Data extracts section start
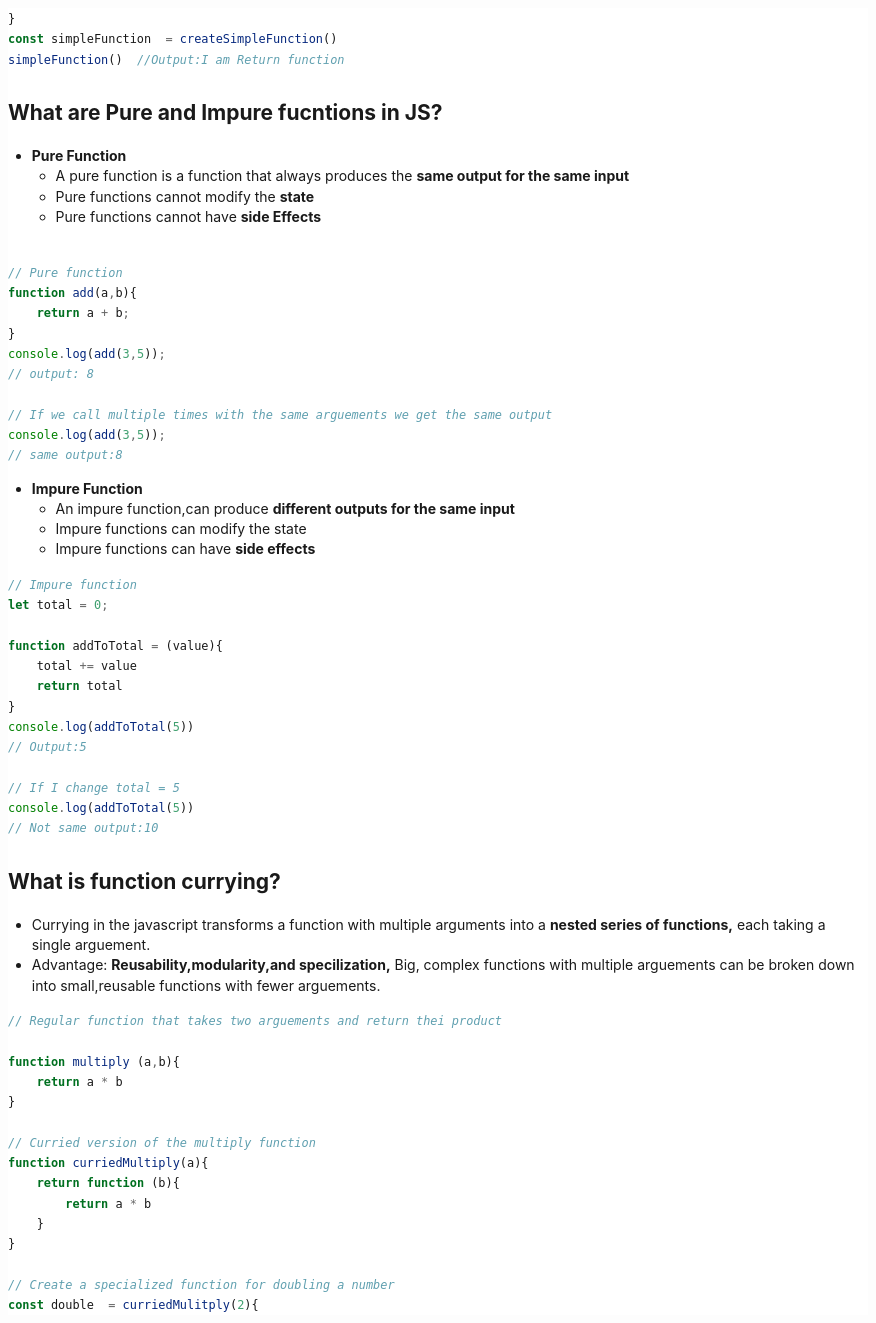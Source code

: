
 ```Javascript
}
const simpleFunction  = createSimpleFunction()
simpleFunction()  //Output:I am Return function
```    
## What are **Pure** and **Impure** fucntions in JS?
  - **Pure Function**
     - A pure function is a function that always produces the **same output for the same input**
     - Pure functions cannot modify the **state**
     - Pure functions cannot have **side Effects**
```Javascript

// Pure function
function add(a,b){
    return a + b;
}
console.log(add(3,5));
// output: 8

// If we call multiple times with the same arguements we get the same output 
console.log(add(3,5));
// same output:8
```
 - **Impure Function**
   -   An impure function,can produce **different outputs for the same input**
   -   Impure functions can modify the state
   -   Impure functions can have **side effects**
```javascript
// Impure function
let total = 0;

function addToTotal = (value){
    total += value
    return total
}
console.log(addToTotal(5))
// Output:5

// If I change total = 5
console.log(addToTotal(5))
// Not same output:10
```
## What is function currying?
  - Currying in the javascript transforms a function with multiple arguments into a **nested series of functions,** each taking a single arguement.
  - Advantage: **Reusability,modularity,and specilization,** Big, complex functions with multiple arguements can be broken down into small,reusable functions with fewer arguements.
```javascript
// Regular function that takes two arguements and return thei product

function multiply (a,b){
    return a * b 
}

// Curried version of the multiply function 
function curriedMultiply(a){
    return function (b){
        return a * b
    }
}

// Create a specialized function for doubling a number 
const double  = curriedMulitply(2){
```
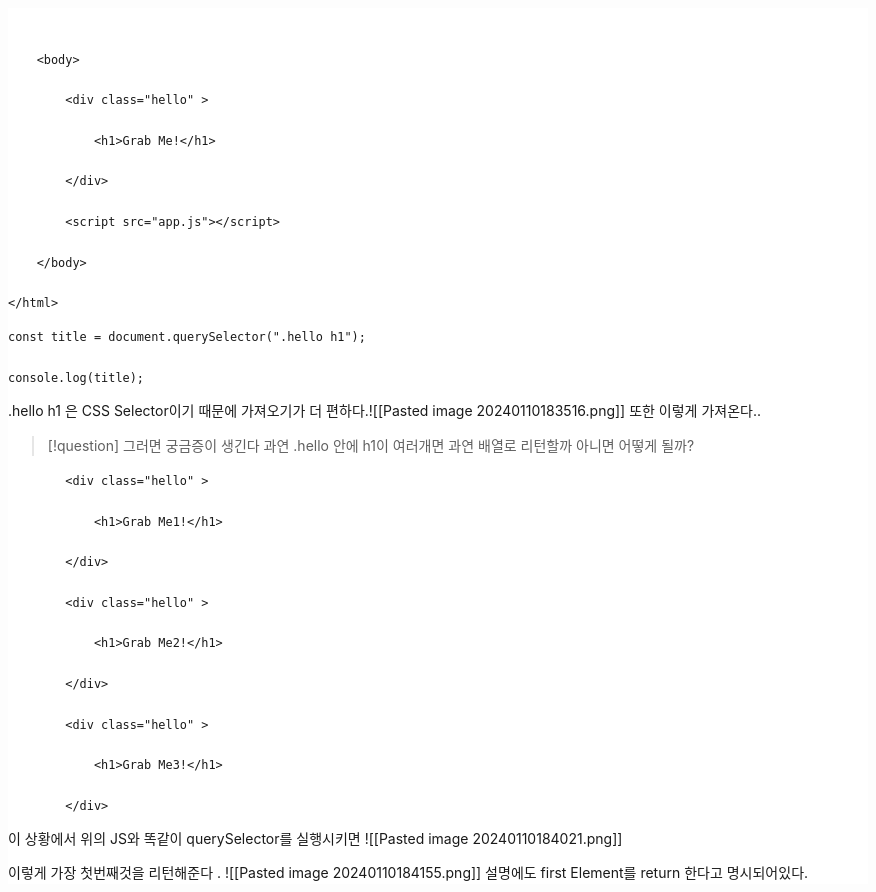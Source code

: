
 ```
  

    <body>

        <div class="hello" >

            <h1>Grab Me!</h1>

        </div>

        <script src="app.js"></script>

    </body>

</html>
```

```
const title = document.querySelector(".hello h1");

console.log(title);
```

 .hello h1 은 CSS Selector이기 때문에 가져오기가 더 편하다.![[Pasted image 20240110183516.png]]
 또한 이렇게 가져온다..

> [!question]
> 그러면 궁금증이 생긴다 과연 .hello 안에 h1이 여러개면 과연 배열로 리턴할까 아니면 어떻게 될까? 

```
		<div class="hello" >

            <h1>Grab Me1!</h1>

        </div>

        <div class="hello" >

            <h1>Grab Me2!</h1>

        </div>

        <div class="hello" >

            <h1>Grab Me3!</h1>

        </div>
```

이 상황에서 위의 JS와 똑같이 querySelector를 실행시키면 
![[Pasted image 20240110184021.png]]

이렇게 가장 첫번째것을 리턴해준다 .
![[Pasted image 20240110184155.png]]
설명에도 first Element를 return 한다고 명시되어있다.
Data extracts section end
◆ Requirement:
Transcribe every entry word for word, but skip the pictures.

◆ Response to the task:
Source code

:
 ```Javascript
}
const simpleFunction  = createSimpleFunction()
simpleFunction()  //Output:I am Return function
```    
## What are **Pure** and **Impure** fucntions in JS?
  - **Pure Function**
     - A pure function is a function that always produces the **same output for the same input**
     - Pure functions cannot modify the **state**
     - Pure functions cannot have **side Effects**
```Javascript

// Pure function
function add(a,b){
    return a + b;
}
console.log(add(3,5));
// output: 8

// If we call multiple times with the same arguements we get the same output 
console.log(add(3,5));
// same output:8
```
 - **Impure Function**
   -   An impure function,can produce **different outputs for the same input**
   -   Impure functions can modify the state
   -   Impure functions can have **side effects**
```javascript
// Impure function
let total = 0;

function addToTotal = (value){
    total += value
    return total
}
console.log(addToTotal(5))
// Output:5

// If I change total = 5
console.log(addToTotal(5))
// Not same output:10
```
## What is function currying?
  - Currying in the javascript transforms a function with multiple arguments into a **nested series of functions,** each taking a single arguement.
  - Advantage: **Reusability,modularity,and specilization,** Big, complex functions with multiple arguements can be broken down into small,reusable functions with fewer arguements.
```javascript
// Regular function that takes two arguements and return thei product

function multiply (a,b){
    return a * b 
}

// Curried version of the multiply function 
function curriedMultiply(a){
    return function (b){
        return a * b
    }
}

// Create a specialized function for doubling a number 
const double  = curriedMulitply(2){
```
Source code

:
 ```
  

    <body>

        <div class="hello" >

            <h1>Grab Me!</h1>

        </div>

        <script src="app.js"></script>

    </body>

</html>
```

```
const title = document.querySelector(".hello h1");

console.log(title);
```

 .hello h1 은 CSS Selector이기 때문에 가져오기가 더 편하다.![[Pasted image 20240110183516.png]]
 또한 이렇게 가져온다..

> [!question]
> 그러면 궁금증이 생긴다 과연 .hello 안에 h1이 여러개면 과연 배열로 리턴할까 아니면 어떻게 될까? 

```
		<div class="hello" >

            <h1>Grab Me1!</h1>

        </div>

        <div class="hello" >

            <h1>Grab Me2!</h1>

        </div>

        <div class="hello" >

            <h1>Grab Me3!</h1>

        </div>
```

이 상황에서 위의 JS와 똑같이 querySelector를 실행시키면 
![[Pasted image 20240110184021.png]]

이렇게 가장 첫번째것을 리턴해준다 .
![[Pasted image 20240110184155.png]]
설명에도 first Element를 return 한다고 명시되어있다.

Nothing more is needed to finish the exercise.